Saved data entries
[Start of section]

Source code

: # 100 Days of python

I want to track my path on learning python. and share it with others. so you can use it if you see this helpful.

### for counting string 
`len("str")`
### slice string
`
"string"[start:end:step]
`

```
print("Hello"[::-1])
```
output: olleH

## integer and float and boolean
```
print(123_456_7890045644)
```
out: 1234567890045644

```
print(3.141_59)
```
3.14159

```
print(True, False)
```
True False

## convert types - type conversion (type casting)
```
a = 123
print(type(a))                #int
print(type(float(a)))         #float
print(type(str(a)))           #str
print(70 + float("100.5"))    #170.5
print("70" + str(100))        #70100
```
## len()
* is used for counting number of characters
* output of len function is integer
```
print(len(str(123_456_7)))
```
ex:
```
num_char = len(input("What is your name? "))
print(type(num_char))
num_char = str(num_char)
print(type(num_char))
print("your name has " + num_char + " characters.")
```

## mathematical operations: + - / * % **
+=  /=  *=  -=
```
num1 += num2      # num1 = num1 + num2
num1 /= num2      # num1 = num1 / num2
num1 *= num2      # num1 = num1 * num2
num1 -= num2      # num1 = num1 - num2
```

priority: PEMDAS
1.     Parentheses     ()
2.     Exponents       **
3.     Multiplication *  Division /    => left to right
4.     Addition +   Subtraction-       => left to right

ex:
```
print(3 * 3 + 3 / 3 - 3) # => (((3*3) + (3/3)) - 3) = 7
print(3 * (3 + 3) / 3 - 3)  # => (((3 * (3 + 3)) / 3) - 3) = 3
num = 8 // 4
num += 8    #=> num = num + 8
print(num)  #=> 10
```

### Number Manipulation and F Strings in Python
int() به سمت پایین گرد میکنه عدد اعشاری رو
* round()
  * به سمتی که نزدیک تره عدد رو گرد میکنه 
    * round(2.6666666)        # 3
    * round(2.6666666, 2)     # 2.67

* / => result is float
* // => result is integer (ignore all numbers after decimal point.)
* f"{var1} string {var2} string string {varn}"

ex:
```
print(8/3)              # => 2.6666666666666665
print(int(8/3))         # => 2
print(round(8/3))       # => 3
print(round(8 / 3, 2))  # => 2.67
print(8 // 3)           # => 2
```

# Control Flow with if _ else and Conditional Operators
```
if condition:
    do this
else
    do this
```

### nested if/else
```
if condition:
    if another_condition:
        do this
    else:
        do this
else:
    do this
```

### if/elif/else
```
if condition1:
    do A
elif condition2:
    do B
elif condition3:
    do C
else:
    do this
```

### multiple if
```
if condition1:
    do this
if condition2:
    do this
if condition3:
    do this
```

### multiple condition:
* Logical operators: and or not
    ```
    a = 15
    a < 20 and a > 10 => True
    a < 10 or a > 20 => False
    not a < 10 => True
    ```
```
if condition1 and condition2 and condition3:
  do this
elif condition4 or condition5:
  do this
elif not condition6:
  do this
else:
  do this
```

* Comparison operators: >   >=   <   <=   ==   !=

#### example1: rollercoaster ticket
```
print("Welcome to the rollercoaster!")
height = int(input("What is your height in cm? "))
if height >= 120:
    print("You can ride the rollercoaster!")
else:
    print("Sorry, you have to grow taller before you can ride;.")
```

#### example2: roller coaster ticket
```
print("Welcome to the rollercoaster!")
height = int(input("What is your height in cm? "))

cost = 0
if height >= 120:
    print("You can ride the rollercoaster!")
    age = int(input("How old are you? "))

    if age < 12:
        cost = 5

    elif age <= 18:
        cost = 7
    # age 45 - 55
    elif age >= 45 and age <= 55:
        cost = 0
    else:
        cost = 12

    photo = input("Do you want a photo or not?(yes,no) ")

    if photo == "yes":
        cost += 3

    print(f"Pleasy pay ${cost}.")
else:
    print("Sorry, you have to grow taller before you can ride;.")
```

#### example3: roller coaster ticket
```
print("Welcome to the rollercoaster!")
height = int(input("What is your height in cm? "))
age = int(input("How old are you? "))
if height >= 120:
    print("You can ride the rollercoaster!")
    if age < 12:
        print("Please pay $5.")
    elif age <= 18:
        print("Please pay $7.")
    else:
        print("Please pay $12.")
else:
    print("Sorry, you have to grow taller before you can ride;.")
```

[End of section]

Each record above must be output without any alteration.

__SOLUTION BELOW__.
Source code

: # 100 Days of python

I want to track my path on learning python. and share it with others. so you can use it if you see this helpful.

### for counting string 
`len("str")`
### slice string
`
"string"[start:end:step]
`

```
print("Hello"[::-1])
```
output: olleH

## integer and float and boolean
```
print(123_456_7890045644)
```
out: 1234567890045644

```
print(3.141_59)
```
3.14159

```
print(True, False)
```
True False

## convert types - type conversion (type casting)
```
a = 123
print(type(a))                #int
print(type(float(a)))         #float
print(type(str(a)))           #str
print(70 + float("100.5"))    #170.5
print("70" + str(100))        #70100
```
## len()
* is used for counting number of characters
* output of len function is integer
```
print(len(str(123_456_7)))
```
ex:
```
num_char = len(input("What is your name? "))
print(type(num_char))
num_char = str(num_char)
print(type(num_char))
print("your name has " + num_char + " characters.")
```

## mathematical operations: + - / * % **
+=  /=  *=  -=
```
num1 += num2      # num1 = num1 + num2
num1 /= num2      # num1 = num1 / num2
num1 *= num2      # num1 = num1 * num2
num1 -= num2      # num1 = num1 - num2
```

priority: PEMDAS
1.     Parentheses     ()
2.     Exponents       **
3.     Multiplication *  Division /    => left to right
4.     Addition +   Subtraction-       => left to right

ex:
```
print(3 * 3 + 3 / 3 - 3) # => (((3*3) + (3/3)) - 3) = 7
print(3 * (3 + 3) / 3 - 3)  # => (((3 * (3 + 3)) / 3) - 3) = 3
num = 8 // 4
num += 8    #=> num = num + 8
print(num)  #=> 10
```

### Number Manipulation and F Strings in Python
int() به سمت پایین گرد میکنه عدد اعشاری رو
* round()
  * به سمتی که نزدیک تره عدد رو گرد میکنه 
    * round(2.6666666)        # 3
    * round(2.6666666, 2)     # 2.67

* / => result is float
* // => result is integer (ignore all numbers after decimal point.)
* f"{var1} string {var2} string string {varn}"

ex:
```
print(8/3)              # => 2.6666666666666665
print(int(8/3))         # => 2
print(round(8/3))       # => 3
print(round(8 / 3, 2))  # => 2.67
print(8 // 3)           # => 2
```

# Control Flow with if _ else and Conditional Operators
```
if condition:
    do this
else
    do this
```

### nested if/else
```
if condition:
    if another_condition:
        do this
    else:
        do this
else:
    do this
```

### if/elif/else
```
if condition1:
    do A
elif condition2:
    do B
elif condition3:
    do C
else:
    do this
```

### multiple if
```
if condition1:
    do this
if condition2:
    do this
if condition3:
    do this
```

### multiple condition:
* Logical operators: and or not
    ```
    a = 15
    a < 20 and a > 10 => True
    a < 10 or a > 20 => False
    not a < 10 => True
    ```
```
if condition1 and condition2 and condition3:
  do this
elif condition4 or condition5:
  do this
elif not condition6:
  do this
else:
  do this
```

* Comparison operators: >   >=   <   <=   ==   !=

#### example1: rollercoaster ticket
```
print("Welcome to the rollercoaster!")
height = int(input("What is your height in cm? "))
if height >= 120:
    print("You can ride the rollercoaster!")
else:
    print("Sorry, you have to grow taller before you can ride;.")
```

#### example2: roller coaster ticket
```
print("Welcome to the rollercoaster!")
height = int(input("What is your height in cm? "))

cost = 0
if height >= 120:
    print("You can ride the rollercoaster!")
    age = int(input("How old are you? "))

    if age < 12:
        cost = 5

    elif age <= 18:
        cost = 7
    # age 45 - 55
    elif age >= 45 and age <= 55:
        cost = 0
    else:
        cost = 12

    photo = input("Do you want a photo or not?(yes,no) ")

    if photo == "yes":
        cost += 3

    print(f"Pleasy pay ${cost}.")
else:
    print("Sorry, you have to grow taller before you can ride;.")
```

#### example3: roller coaster ticket
```
print("Welcome to the rollercoaster!")
height = int(input("What is your height in cm? "))
age = int(input("How old are you? "))
if height >= 120:
    print("You can ride the rollercoaster!")
    if age < 12:
        print("Please pay $5.")
    elif age <= 18:
        print("Please pay $7.")
    else:
        print("Please pay $12.")
else:
    print("Sorry, you have to grow taller before you can ride;.")
```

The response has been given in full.